The records:
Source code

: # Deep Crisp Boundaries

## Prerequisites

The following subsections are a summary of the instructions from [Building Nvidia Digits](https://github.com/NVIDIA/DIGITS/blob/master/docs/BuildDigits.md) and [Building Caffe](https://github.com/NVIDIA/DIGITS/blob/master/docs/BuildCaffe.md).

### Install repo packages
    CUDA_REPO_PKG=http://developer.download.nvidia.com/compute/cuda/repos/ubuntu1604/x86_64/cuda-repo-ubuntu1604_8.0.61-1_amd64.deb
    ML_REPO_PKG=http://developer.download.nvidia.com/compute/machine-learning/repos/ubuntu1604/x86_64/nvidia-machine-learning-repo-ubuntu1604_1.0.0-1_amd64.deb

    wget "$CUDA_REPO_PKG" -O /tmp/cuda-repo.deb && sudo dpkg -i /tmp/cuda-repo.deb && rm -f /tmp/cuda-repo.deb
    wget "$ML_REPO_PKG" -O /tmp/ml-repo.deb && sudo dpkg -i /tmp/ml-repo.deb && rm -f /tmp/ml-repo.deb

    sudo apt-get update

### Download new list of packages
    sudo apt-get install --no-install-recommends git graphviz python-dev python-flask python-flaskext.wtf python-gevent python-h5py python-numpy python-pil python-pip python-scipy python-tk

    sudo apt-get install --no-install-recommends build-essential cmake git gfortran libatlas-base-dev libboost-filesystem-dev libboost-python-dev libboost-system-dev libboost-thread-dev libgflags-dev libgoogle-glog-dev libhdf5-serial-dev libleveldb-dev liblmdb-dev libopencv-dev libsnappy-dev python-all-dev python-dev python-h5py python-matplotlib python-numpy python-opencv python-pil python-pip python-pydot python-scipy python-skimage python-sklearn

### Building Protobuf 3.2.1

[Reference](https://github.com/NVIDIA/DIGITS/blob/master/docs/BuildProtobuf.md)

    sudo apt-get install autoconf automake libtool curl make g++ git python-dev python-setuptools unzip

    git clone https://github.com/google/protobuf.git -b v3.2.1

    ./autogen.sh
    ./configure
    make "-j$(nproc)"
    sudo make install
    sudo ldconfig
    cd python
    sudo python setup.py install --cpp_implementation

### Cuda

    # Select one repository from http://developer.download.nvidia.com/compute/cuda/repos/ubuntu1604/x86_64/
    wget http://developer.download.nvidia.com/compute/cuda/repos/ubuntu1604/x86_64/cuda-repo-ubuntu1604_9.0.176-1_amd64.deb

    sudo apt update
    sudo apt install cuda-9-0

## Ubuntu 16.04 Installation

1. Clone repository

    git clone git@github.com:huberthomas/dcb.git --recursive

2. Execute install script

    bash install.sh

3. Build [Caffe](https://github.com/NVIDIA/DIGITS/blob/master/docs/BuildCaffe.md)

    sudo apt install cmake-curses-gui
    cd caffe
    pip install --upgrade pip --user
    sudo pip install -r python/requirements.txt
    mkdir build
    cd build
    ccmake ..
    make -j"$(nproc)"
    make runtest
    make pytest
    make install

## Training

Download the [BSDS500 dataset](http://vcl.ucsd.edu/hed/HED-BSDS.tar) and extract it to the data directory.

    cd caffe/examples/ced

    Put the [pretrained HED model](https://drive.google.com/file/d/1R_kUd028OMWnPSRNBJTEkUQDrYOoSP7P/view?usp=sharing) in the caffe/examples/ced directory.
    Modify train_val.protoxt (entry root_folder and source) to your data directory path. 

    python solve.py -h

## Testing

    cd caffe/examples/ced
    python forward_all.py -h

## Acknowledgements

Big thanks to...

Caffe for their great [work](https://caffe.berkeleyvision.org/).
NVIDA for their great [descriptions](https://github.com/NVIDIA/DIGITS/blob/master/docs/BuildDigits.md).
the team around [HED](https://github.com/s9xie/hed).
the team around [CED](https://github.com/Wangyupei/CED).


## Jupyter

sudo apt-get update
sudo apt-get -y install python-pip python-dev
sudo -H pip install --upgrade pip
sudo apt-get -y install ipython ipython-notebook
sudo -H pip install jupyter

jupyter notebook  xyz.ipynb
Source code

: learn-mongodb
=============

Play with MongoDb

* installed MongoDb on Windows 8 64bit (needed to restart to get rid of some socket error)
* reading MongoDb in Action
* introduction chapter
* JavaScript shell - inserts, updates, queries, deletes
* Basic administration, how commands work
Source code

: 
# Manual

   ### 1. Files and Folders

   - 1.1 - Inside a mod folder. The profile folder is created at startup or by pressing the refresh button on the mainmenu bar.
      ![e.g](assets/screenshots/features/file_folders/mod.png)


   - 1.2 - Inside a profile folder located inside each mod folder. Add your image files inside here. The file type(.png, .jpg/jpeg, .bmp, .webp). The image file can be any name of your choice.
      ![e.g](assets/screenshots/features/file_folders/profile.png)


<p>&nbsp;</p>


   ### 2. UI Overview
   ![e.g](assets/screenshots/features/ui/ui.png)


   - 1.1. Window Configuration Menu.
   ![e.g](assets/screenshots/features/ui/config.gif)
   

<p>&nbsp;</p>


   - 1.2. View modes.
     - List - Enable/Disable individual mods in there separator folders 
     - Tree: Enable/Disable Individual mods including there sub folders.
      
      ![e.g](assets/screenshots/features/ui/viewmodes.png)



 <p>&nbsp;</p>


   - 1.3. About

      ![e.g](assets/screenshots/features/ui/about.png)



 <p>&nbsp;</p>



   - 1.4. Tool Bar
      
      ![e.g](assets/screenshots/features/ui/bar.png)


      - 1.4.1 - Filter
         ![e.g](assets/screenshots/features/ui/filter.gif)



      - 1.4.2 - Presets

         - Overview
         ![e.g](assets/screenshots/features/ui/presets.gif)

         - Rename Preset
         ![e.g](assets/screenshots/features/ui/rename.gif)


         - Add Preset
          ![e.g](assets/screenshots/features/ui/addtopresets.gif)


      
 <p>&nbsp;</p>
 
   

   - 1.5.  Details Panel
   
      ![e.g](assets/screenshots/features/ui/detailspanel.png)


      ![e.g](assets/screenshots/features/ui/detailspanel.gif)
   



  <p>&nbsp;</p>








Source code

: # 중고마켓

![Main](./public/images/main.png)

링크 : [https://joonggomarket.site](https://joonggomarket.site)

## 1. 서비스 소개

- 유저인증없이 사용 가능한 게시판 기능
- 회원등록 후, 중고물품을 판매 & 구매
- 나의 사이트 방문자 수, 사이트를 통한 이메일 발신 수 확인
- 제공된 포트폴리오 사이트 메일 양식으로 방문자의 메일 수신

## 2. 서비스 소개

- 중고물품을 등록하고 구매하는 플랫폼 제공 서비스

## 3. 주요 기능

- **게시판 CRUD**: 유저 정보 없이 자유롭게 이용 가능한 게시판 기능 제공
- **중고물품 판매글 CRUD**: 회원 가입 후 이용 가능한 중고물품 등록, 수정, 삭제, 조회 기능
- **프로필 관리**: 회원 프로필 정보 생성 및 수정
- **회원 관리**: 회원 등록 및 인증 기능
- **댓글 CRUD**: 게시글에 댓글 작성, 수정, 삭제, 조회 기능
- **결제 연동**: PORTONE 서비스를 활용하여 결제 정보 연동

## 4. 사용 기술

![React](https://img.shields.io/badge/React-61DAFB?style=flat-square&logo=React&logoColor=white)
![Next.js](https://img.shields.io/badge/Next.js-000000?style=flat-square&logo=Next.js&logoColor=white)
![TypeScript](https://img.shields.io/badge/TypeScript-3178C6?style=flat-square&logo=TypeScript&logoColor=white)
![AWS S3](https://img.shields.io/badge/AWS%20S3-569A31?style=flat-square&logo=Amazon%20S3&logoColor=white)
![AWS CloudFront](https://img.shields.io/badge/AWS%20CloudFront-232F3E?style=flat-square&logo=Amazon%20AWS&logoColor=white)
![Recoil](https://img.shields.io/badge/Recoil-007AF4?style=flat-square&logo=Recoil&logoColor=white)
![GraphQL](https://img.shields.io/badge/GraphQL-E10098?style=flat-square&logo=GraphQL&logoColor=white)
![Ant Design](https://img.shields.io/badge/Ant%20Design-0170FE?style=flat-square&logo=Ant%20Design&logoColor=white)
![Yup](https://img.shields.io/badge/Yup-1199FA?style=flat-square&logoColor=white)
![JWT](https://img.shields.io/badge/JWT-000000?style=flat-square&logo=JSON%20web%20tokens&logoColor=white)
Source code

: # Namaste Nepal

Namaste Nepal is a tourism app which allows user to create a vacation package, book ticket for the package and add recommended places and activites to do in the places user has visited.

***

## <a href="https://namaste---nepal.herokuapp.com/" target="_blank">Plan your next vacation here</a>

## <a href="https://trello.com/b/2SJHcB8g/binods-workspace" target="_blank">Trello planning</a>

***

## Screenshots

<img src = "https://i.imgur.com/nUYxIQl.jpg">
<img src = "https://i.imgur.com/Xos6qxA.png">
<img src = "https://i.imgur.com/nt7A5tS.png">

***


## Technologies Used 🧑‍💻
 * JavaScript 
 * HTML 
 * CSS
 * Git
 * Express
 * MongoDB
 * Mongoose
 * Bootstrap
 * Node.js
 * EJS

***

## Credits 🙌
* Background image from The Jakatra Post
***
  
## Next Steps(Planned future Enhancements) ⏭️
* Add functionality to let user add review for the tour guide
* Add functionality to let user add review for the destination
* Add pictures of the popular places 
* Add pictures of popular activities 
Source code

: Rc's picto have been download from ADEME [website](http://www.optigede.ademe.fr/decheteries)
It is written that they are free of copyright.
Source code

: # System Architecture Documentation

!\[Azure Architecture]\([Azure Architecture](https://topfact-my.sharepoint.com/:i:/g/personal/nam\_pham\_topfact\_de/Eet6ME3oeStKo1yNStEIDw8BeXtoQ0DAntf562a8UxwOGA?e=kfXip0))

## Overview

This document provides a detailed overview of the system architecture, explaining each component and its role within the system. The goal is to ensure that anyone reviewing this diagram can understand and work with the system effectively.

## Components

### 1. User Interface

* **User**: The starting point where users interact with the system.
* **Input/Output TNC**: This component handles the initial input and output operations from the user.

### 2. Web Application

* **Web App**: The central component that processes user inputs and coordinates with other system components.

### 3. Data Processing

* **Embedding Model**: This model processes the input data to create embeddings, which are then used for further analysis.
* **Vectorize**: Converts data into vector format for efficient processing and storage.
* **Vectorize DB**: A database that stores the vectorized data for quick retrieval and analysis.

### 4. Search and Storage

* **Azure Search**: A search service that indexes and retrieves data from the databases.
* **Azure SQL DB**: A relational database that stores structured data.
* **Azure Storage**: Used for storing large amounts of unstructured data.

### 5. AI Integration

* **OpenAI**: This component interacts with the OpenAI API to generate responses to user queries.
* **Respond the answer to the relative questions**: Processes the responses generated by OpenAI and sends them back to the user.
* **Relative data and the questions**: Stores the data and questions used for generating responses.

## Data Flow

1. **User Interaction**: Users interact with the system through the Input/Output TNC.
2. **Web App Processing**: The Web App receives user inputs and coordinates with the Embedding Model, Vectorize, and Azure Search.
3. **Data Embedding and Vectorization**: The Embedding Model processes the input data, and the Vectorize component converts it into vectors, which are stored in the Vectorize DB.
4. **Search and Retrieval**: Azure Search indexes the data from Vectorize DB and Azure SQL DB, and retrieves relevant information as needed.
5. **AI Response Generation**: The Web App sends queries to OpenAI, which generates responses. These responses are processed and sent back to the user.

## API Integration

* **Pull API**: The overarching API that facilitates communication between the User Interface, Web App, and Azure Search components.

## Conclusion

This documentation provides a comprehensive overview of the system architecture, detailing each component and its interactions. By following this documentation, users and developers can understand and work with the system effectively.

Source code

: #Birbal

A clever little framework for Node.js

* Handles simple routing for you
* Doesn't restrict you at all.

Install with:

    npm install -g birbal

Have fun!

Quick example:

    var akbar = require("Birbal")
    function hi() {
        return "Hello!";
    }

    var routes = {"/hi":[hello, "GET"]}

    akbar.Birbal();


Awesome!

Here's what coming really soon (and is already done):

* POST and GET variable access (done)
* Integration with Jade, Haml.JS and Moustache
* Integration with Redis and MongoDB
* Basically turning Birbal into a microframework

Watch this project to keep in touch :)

Activity:
Output exactly the lines of the material above from the one containing "### 1. Files and Folders" up to and including the one containing "- 1.2. View modes.".

Task solution:
   ### 1. Files and Folders

   - 1.1 - Inside a mod folder. The profile folder is created at startup or by pressing the refresh button on the mainmenu bar.
      ![e.g](assets/screenshots/features/file_folders/mod.png)


   - 1.2 - Inside a profile folder located inside each mod folder. Add your image files inside here. The file type(.png, .jpg/jpeg, .bmp, .webp). The image file can be any name of your choice.
      ![e.g](assets/screenshots/features/file_folders/profile.png)


<p>&nbsp;</p>


   ### 2. UI Overview
   ![e.g](assets/screenshots/features/ui/ui.png)


   - 1.1. Window Configuration Menu.
   ![e.g](assets/screenshots/features/ui/config.gif)
   

<p>&nbsp;</p>


   - 1.2. View modes.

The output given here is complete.